Over the past week or so this blog has started to discuss the issue of the collective bargaining for a faculty and academic staff union. The original article that inspired the post features comments from the AFT-Wisconsin union president Bryan Kennedy. In an email correspondence, I asked him how the issue affected students and this was his reply:
For the past decade, the University of Wisconsin has been slipping in its national ranking. This is due in part to the system’s inability to attract and retain top-notch faculty and academic staff. The UW system has dropped to the fifth quintile nationally in terms of faculty and academic staff salaries. In order for our children to continue getting the kind of stellar educational experience that the UW system has been known for, the university is going to have to examine how it funds and how much it funds those who teach.

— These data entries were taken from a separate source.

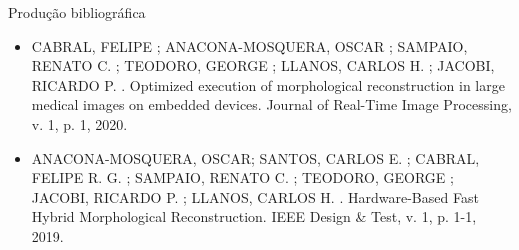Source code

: \documentclass[aspectratio=169]{beamer}
\begin{document}
\begin{frame}{Produção bibliográfica}
	
	
	\begin{itemize}
	\justifying
	
	\item CABRAL, FELIPE ; ANACONA-MOSQUERA, OSCAR ; SAMPAIO, RENATO C. ; TEODORO, GEORGE ; LLANOS, CARLOS H. ; JACOBI, RICARDO P. . Optimized execution of morphological reconstruction in large medical images on embedded devices. Journal of Real-Time Image Processing, v. 1, p. 1, 2020. 			
	
	\item ANACONA-MOSQUERA, OSCAR; SANTOS, CARLOS E. ; CABRAL, FELIPE R. G. ; SAMPAIO, RENATO C. ; TEODORO, GEORGE ; JACOBI, RICARDO P. ; LLANOS, CARLOS H. . Hardware-Based Fast Hybrid Morphological Reconstruction. IEEE Design \& Test, v. 1, p. 1-1, 2019. 
	
	
	
	
	\end{itemize}
	
\end{frame}
\end{document}
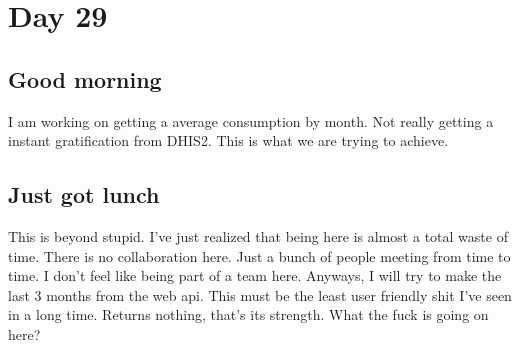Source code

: \section{Day 29}
\subsection{Good morning}
I am working on getting a average consumption by month.
Not really getting a instant gratification from DHIS2.
This is what we are trying to achieve.
\subsection{Just got lunch}
This is beyond stupid. I've just realized that being here is almost a total waste of time.
There is no collaboration here. Just a bunch of people meeting from time to time.
I don't feel like being part of a team here.
Anyways, I will try to make the last 3 months from the web api.
This must be the least user friendly shit I've seen in a long time.
Returns nothing, that's its strength.
What the fuck is going on here?


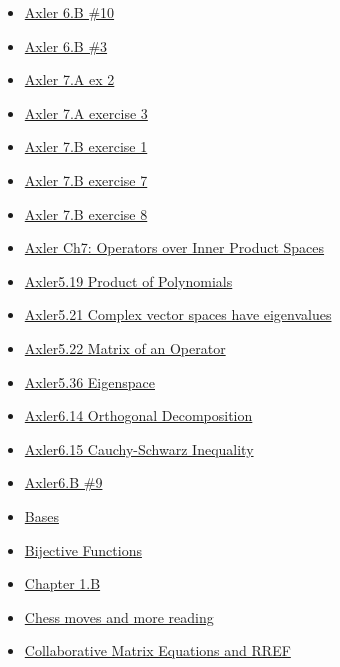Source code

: \documentclass[11pt]{article}
\begin{document}
\begin{itemize}
\begin{itemize}
\begin{itemize}
\item \href{mathematics/linear\_algebra/KBe21math530retAxler6B10.org}{Axler 6.B \#10}
\item \href{mathematics/linear\_algebra/KBe21math530retAxler6B3.org}{Axler 6.B \#3}
\item \href{mathematics/linear\_algebra/KBe21math530retAxler7A2.org}{Axler 7.A ex 2}
\item \href{mathematics/linear\_algebra/KBe21math530retAxler7A3.org}{Axler 7.A exercise 3}
\item \href{mathematics/linear\_algebra/KBe21math530retAxler7B1.org}{Axler 7.B exercise 1}
\item \href{mathematics/linear\_algebra/KBe21math530retAxler7B7.org}{Axler 7.B exercise 7}
\item \href{mathematics/linear\_algebra/KBe21math530retAxler7B8.org}{Axler 7.B exercise 8}
\item \href{mathematics/linear\_algebra/KBrefOperatorsOverInnerProductSpaces.org}{Axler Ch7: Operators over Inner Product Spaces}
\item \href{mathematics/linear\_algebra/KBrefProductOfPolynomials.org}{Axler5.19 Product of Polynomials}
\item \href{mathematics/linear\_algebra/KBrefComplexOperatorsHaveEigenvalues.org}{Axler5.21 Complex vector spaces have eigenvalues}
\item \href{mathematics/linear\_algebra/KBrefMatrixOfAnOperator.org}{Axler5.22 Matrix of an Operator}
\item \href{mathematics/linear\_algebra/KBrefEigenspace.org}{Axler5.36 Eigenspace}
\item \href{mathematics/linear\_algebra/KBrefOrthogonalDecomposition.org}{Axler6.14 Orthogonal Decomposition}
\item \href{mathematics/linear\_algebra/KBrefCauchySchwarzInequality.org}{Axler6.15 Cauchy-Schwarz Inequality}
\item \href{mathematics/linear\_algebra/KBe21math530retAxler6B9.org}{Axler6.B \#9}
\item \href{mathematics/linear\_algebra/KBeRefLinAlgBases.org}{Bases}
\item \href{mathematics/linear\_algebra/KBrefBijectiveFunction.org}{Bijective Functions}
\item \href{mathematics/linear\_algebra/KBxChapter1B.org}{Chapter 1.B}
\item \href{mathematics/linear\_algebra/KBxChessMovesandMoreReading.org}{Chess moves and more reading}
\item \href{mathematics/linear\_algebra/KBe20math530retCollaborativeMatrixEquationsRREF.org}{Collaborative Matrix Equations and RREF}

\end{itemize}
\end{itemize}
\end{itemize}
\end{document}
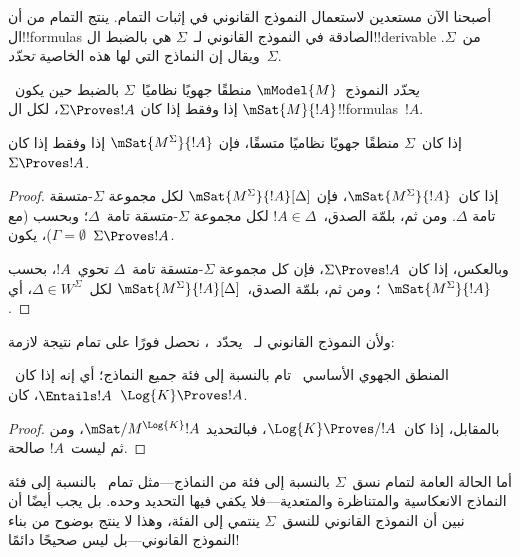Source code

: \documentclass[../../../include/open-logic-section]{subfiles}
\begin{document}


أصبحنا الآن مستعدين لاستعمال النموذج القانوني في إثبات التمام. ينتج
التمام من أن ال!!{formula}s الصادقة في النموذج القانوني لـ~$\Sigma$
هي بالضبط ال!!{derivable} من~$\Sigma$. ويقال إن النماذج التي لها هذه
الخاصية \emph{تحدّد}~$\Sigma$.

\begin{defn}
  \emph{يحدّد} النموذج~$\mModel{M}$ منطقًا جهويًا نظاميًا~$\Sigma$
  بالضبط حين يكون~$\mSat{M}{!A}$ إذا وفقط إذا كان
  $\Sigma \Proves !A$، لكل ال!!{formula}s~$!A$.
\end{defn}

\begin{thm}[التحديد]
  إذا كان~$\Sigma$ منطقًا جهويًا نظاميًا متسقًا، فإن
  $\mSat{M^\Sigma}{!A}$ إذا وفقط إذا كان~$\Sigma \Proves !A$.
\end{thm}

\begin{proof}
  إذا كان~$\mSat{M^\Sigma}{!A}$، فإن
  $\mSat{M^\Sigma}{!A}[\Delta]$ لكل مجموعة $\Sigma$-متسقة تامة
  $\Delta$. ومن ثم، بلمّة الصدق،~$!A \in \Delta$ لكل مجموعة
  $\Sigma$-متسقة تامة~$\Delta$؛ وبحسب
   (مع
  $\Gamma = \emptyset$)، يكون~$\Sigma \Proves !A$.

  وبالعكس، إذا كان~$\Sigma \Proves !A$، فإن كل مجموعة $\Sigma$-متسقة
  تامة~$\Delta$ تحوي~$!A$، بحسب
  ؛ ومن ثم،
  بلمّة الصدق،~$\mSat{M^\Sigma}{!A}[\Delta]$ لكل~$\Delta \in
  W^\Sigma$، أي~$\mSat{M^\Sigma}{!A}$.
\end{proof}

ولأن النموذج القانوني لـ~ يحدّد~، نحصل فورًا على تمام
 نتيجة لازمة:

\begin{cor}
  المنطق الجهوي الأساسي~ تام بالنسبة إلى فئة جميع النماذج؛
  أي إنه إذا كان~$\Entails !A$، كان~$\Log{K} \Proves !A$.
\end{cor}

\begin{proof}
  بالمقابل، إذا كان~$\Log{K} \Proves/ !A$، فبالتحديد
  $\mSat/{M^{\Log{K}}}{!A}$، ومن ثم ليست~$!A$ صالحة.
\end{proof}

أما الحالة العامة لتمام نسق~$\Sigma$ بالنسبة إلى فئة من النماذج---مثل
تمام~ بالنسبة إلى فئة النماذج الانعكاسية والمتناظرة
والمتعدية---فلا يكفي فيها التحديد وحده. بل يجب أيضًا أن نبين أن النموذج
القانوني للنسق~$\Sigma$ ينتمي إلى الفئة، وهذا لا ينتج بوضوح من بناء
النموذج القانوني---بل ليس صحيحًا دائمًا!
\end{document}
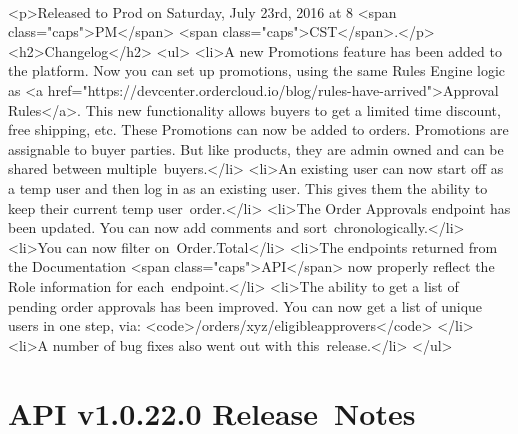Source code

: \documentclass{memoir}%
\begin{document}
\paragraph*{}%
<p>Released to Prod on Saturday, July 23rd, 2016 at 8 <span class="caps">PM</span> <span class="caps">CST</span>.</p>\newline%
<h2>Changelog</h2>\newline%
<ul>\newline%
<li>A new Promotions feature has been added to the platform. Now you can set up promotions, using the same Rules Engine logic as <a href="https://devcenter.ordercloud.io/blog/rules{-}have{-}arrived">Approval Rules</a>. This new functionality allows buyers to get a limited time discount, free shipping, etc. These Promotions can now be added to orders. Promotions are assignable to buyer parties. But like products, they are admin owned and can be shared between multiple~buyers.</li>\newline%
<li>An existing user can now start off as a temp user and then log in as an existing user. This gives them the ability to keep their current temp user~order.</li>\newline%
<li>The Order Approvals endpoint has been updated. You can now add comments and sort~chronologically.</li>\newline%
<li>You can now filter on~Order.Total</li>\newline%
<li>The endpoints returned from the Documentation <span class="caps">API</span> now properly reflect the Role information for each~endpoint.</li>\newline%
<li>The ability to get a list of pending order approvals has been improved. You can now get a list of unique users in one step, via: <code>/orders/xyz/eligibleapprovers</code> </li>\newline%
<li>A number of bug fixes also went out with this~release.</li>\newline%
</ul>

%
\section*{API v1.0.22.0 Release~Notes}%
\paragraph*{}%

%
\end{document}
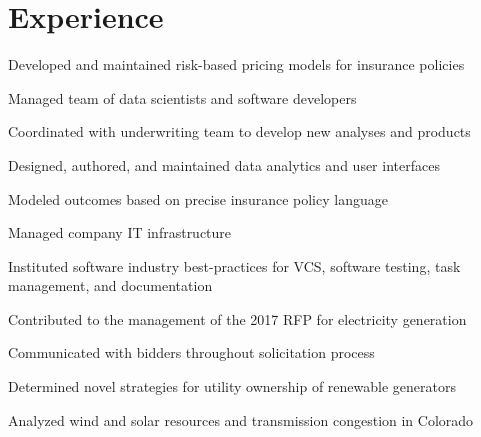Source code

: \documentclass[]{deedy-resume-openfont}
\begin{document}
\begin{minipage}[t]{0.66\textwidth}


\section{Experience}

	\vspace{\topsep}
	\begin{tightemize}
	\item Developed and maintained risk-based pricing models for insurance policies
	\item Managed team of data scientists and software developers
	\item Coordinated with underwriting team to develop new analyses and products
	\item Designed, authored, and maintained data analytics and user interfaces
	\item Modeled outcomes based on precise insurance policy language
	\item Managed company IT infrastructure
	\item Instituted software industry best-practices for VCS, software testing, task management, and documentation 
	\end{tightemize}
	\sectionsep

\begin{tightemize}
\item Contributed to the management of the 2017 RFP for electricity generation
\item Communicated with bidders throughout solicitation process
\item Determined novel strategies for utility ownership of renewable generators
\item Analyzed wind and solar resources and transmission congestion in Colorado
\end{tightemize}
\sectionsep


\end{minipage}
\end{document}
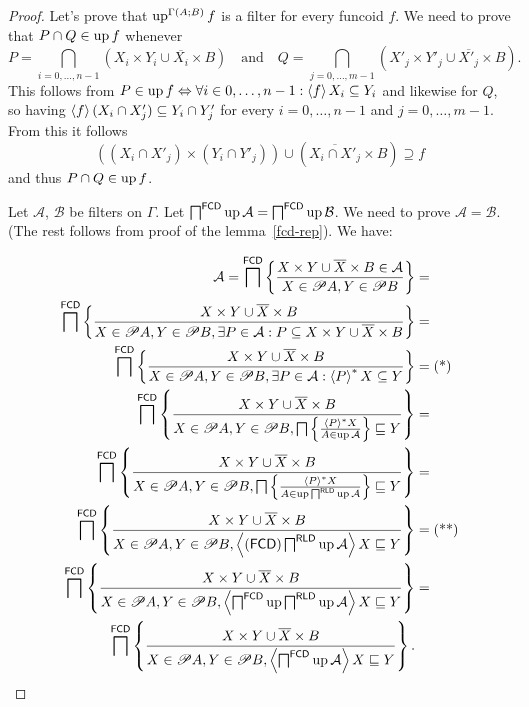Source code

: \begin{proof}
Let's prove that $\operatorname{up}^{\Gamma(A;B)}f$ is a filter for every funcoid
$f$. We need to prove that $P\cap Q\in\operatorname{up} f$ whenever 
\[
P=\bigcap_{i=0,\ldots,n-1}\left(X_{i}\times Y_{i}\cup\overline{X_{i}}\times B\right)\quad\text{and}\quad Q=\bigcap_{j=0,\ldots,m-1}\left(X'_{j}\times Y'_{j}\cup\overline{X'_{j}}\times B\right).
\]
This follows from $P\in\operatorname{up} f\Leftrightarrow\forall i\in0,\ldots,n-1:\left\langle f\right\rangle X_{i}\subseteq Y_{i}$
and likewise for $Q$, so having $\left\langle f\right\rangle(X_{i}\cap X'_{j})\subseteq Y_{i}\cap Y'_{j}$
for every $i=0,\ldots,n-1$ and $j=0,\ldots,m-1$. From this it follows
\[
((X_{i}\cap X'_{j})\times(Y_{i}\cap Y'_{j}))\cup\left(\overline{X_{i}\cap X'_{j}}\times B\right)\supseteq f
\]
and thus $P\cap Q\in\operatorname{up} f$.

Let $\mathcal{A}$, $\mathcal{B}$ be filters on $\Gamma$. Let $\bigsqcap^{\mathsf{FCD}}\operatorname{up}\mathcal{A}=\bigsqcap^{\mathsf{FCD}}\operatorname{up}\mathcal{B}$.
We need to prove $\mathcal{A}=\mathcal{B}$. (The rest follows from
proof of the lemma~\ref{fcd-rep}). We have:

\begin{align*}
\mathcal{A}=\bigsqcap^{\mathsf{FCD}}\left\{ \frac{X\times Y\cup\overline{X}\times B\in\mathcal{A}}{X\in\mathscr{P} A,Y\in\mathscr{P} B}\right\} & =\\
\bigsqcap^{\mathsf{FCD}}\left\{ \frac{X\times Y\cup\overline{X}\times B}{X\in\mathscr{P} A,Y\in\mathscr{P} B,\exists P\in\mathcal{A}:P\subseteq X\times Y\cup\overline{X}\times B}\right\} & =\\
\bigsqcap^{\mathsf{FCD}}\left\{ \frac{X\times Y\cup\overline{X}\times B}{X\in\mathscr{P} A,Y\in\mathscr{P} B,\exists P\in\mathcal{A}:\left\langle P\right\rangle ^{\ast}X\subseteq Y}\right\} & =\text{(*)}\\
\bigsqcap^{\mathsf{FCD}}\left\{ \frac{X\times Y\cup\overline{X}\times B}{X\in\mathscr{P} A,Y\in\mathscr{P} B,\bigsqcap\left\{ \frac{\left\langle P\right\rangle ^{\ast}X}{A\in\operatorname{up}\mathcal{A}}\right\}\sqsubseteq Y}\right\} & =\\
\bigsqcap^{\mathsf{FCD}}\left\{ \frac{X\times Y\cup\overline{X}\times B}{X\in\mathscr{P} A,Y\in\mathscr{P} B,\bigsqcap\left\{ \frac{\left\langle P\right\rangle ^{\ast}X}{A\in\operatorname{up}\bigsqcap^{\mathsf{RLD}}\operatorname{up}\mathcal{A}}\right\}\sqsubseteq Y}\right\} & =\\
\bigsqcap^{\mathsf{FCD}}\left\{ \frac{X\times Y\cup\overline{X}\times B}{X\in\mathscr{P} A,Y\in\mathscr{P} B,\left\langle (\mathsf{FCD})\bigsqcap^{\mathsf{RLD}}\operatorname{up}\mathcal{A}\right\rangle X\sqsubseteq Y}\right\} & =\text{(**)}\\
\bigsqcap^{\mathsf{FCD}}\left\{ \frac{X\times Y\cup\overline{X}\times B}{X\in\mathscr{P} A,Y\in\mathscr{P} B,\left\langle \bigsqcap^{\mathsf{FCD}}\operatorname{up}\bigsqcap^{\mathsf{RLD}}\operatorname{up}\mathcal{A}\right\rangle X\sqsubseteq Y}\right\} & =\\
\bigsqcap^{\mathsf{FCD}}\left\{ \frac{X\times Y\cup\overline{X}\times B}{X\in\mathscr{P} A,Y\in\mathscr{P} B,\left\langle \bigsqcap^{\mathsf{FCD}}\operatorname{up}\mathcal{A}\right\rangle X\sqsubseteq Y}\right\}.
\end{align*}



\end{proof}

A integral part of improving the working conditions on campus and in boosting compensation packages lies with faculty and academic staff being able to advocate for our own needs through collective bargaining. Without the right to form a union and to work with the strength of a union to meet our needs, we as faculty and academic staff will never be able to adequately address issues of morale, low pay, and lack of professional advancement. We currently have no seat at the table in these discussions. Students should be concerned when they see their best professors and top-notch researchers leaving the UW for other states where public education is more highly valued as evidenced by those states compensating their faculty and academic staff sufficiently. Any candidate for UW Chancellor should embrace the concept of faculty and academic staff unionization because it will empower those who will work most closely with the chancellor.
While I think our faculty ought to have the right to unionize and collectively bargain, I am still skeptical that collective bargaining would be successful in raising faculty salaries and the research cited at the bottom of my original post backs me up. I think the administrators of the university fully understand that we need to pay our professors more, the UW is a private company that profits by keeping the wages of its workers low. The problem lies not in the lack of desire to increase salaries but in the lack of available funding. I can’t see how collective bargaining would convince the state to increase funding or entice private donors to give more money to up professor salaries.
However, I think there are benefits to unionizing. One would be in the potential to improve faculty input in the governing of the university over the current Faculty Senate. As for whether there needs to a better structure for input from faculty, I have no idea. Kennedy’s comments above make it seem like that is the situation, but yet I never heard it expressed as a concern from anyone during the chancellor search. Another potential benefit to a union would in more organized and effective lobbying efforts in the state legislature. That, however, is something that definitely needs improvement on all fronts, not just from the faculty.
That same research I cited before on unions in higher education provides further evidence that the benefits of unions are in areas other than increasing wages:
The current focus of unions in higher education is to do interest-based bargaining.59 The idea behind this concept is to go beyond the industrial mindset of negotiating only for salary and benefits to that of bargaining for appropriate resource allocation to achieve educational goals that help the faculty and students.60
A faculty union with collective bargaining rights might be good for the UW, especially if professors want them as this letter suggests, just don’t expect it be the answer to our sub-par faculty salaries.